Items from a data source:
== Segment start ==
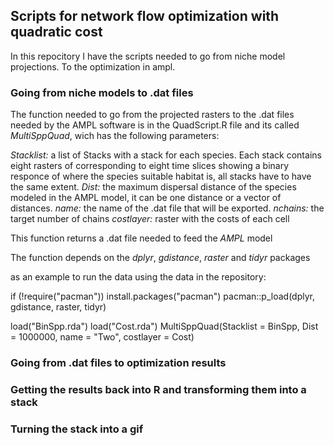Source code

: ## Scripts for network flow optimization with quadratic cost

In this repocitory I have the scripts needed to go from niche model projections. To the optimization in ampl.


### Going from niche models to .dat files

The function needed to go from the projected rasters to the .dat files needed by the AMPL software is in the QuadScript.R file and its called *MultiSppQuad*, wich has the following parameters:

*Stacklist:* a list of Stacks with a stack for each species. Each stack contains eight rasters of corresponding to eight time slices showing a binary responce of where the species suitable habitat is, all stacks have to have the same extent. 
*Dist:* the maximum dispersal distance of the species modeled in the AMPL model, it can be one distance or a vector of distances.
*name:* the name of the .dat file that will be exported.
*nchains:* the target number of chains
*costlayer:* raster with the costs of each cell

This function returns a .dat file needed to feed the *AMPL* model

The function depends on the *dplyr*, *gdistance*, *raster* and *tidyr* packages

as an example to run the data using the data in the repository:

if (!require("pacman")) install.packages("pacman")
pacman::p_load(dplyr, gdistance, raster, tidyr)

load("BinSpp.rda")
load("Cost.rda")
MultiSppQuad(Stacklist = BinSpp, Dist = 1000000, name = "Two", costlayer = Cost)


### Going from .dat files to optimization results

### Getting the results back into R and transforming them into a stack

### Turning the stack into a gif

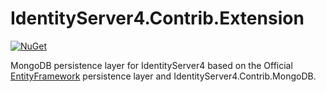 # IdentityServer4.Contrib.Extension


[![NuGet](https://img.shields.io/badge/NuGet-2.3.3-blue.svg)](https://www.nuget.org/packages/IdentityServer4.Contrib.MongoDB.Extensions/)

MongoDB persistence layer for IdentityServer4 based on the Official [EntityFramework](https://github.com/IdentityServer/IdentityServer4.EntityFramework) persistence layer and IdentityServer4.Contrib.MongoDB.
== Segment end ==
▶ Exercise:
Look above for the line containing "This function returns", then write out every line from there down to the line containing "# IdentityServer4.Contrib.Extension", that line included, with no pictures.

▶ Answer below:
This function returns a .dat file needed to feed the *AMPL* model

The function depends on the *dplyr*, *gdistance*, *raster* and *tidyr* packages

as an example to run the data using the data in the repository:

if (!require("pacman")) install.packages("pacman")
pacman::p_load(dplyr, gdistance, raster, tidyr)

load("BinSpp.rda")
load("Cost.rda")
MultiSppQuad(Stacklist = BinSpp, Dist = 1000000, name = "Two", costlayer = Cost)


### Going from .dat files to optimization results

### Getting the results back into R and transforming them into a stack

### Turning the stack into a gif

 # IdentityServer4.Contrib.Extension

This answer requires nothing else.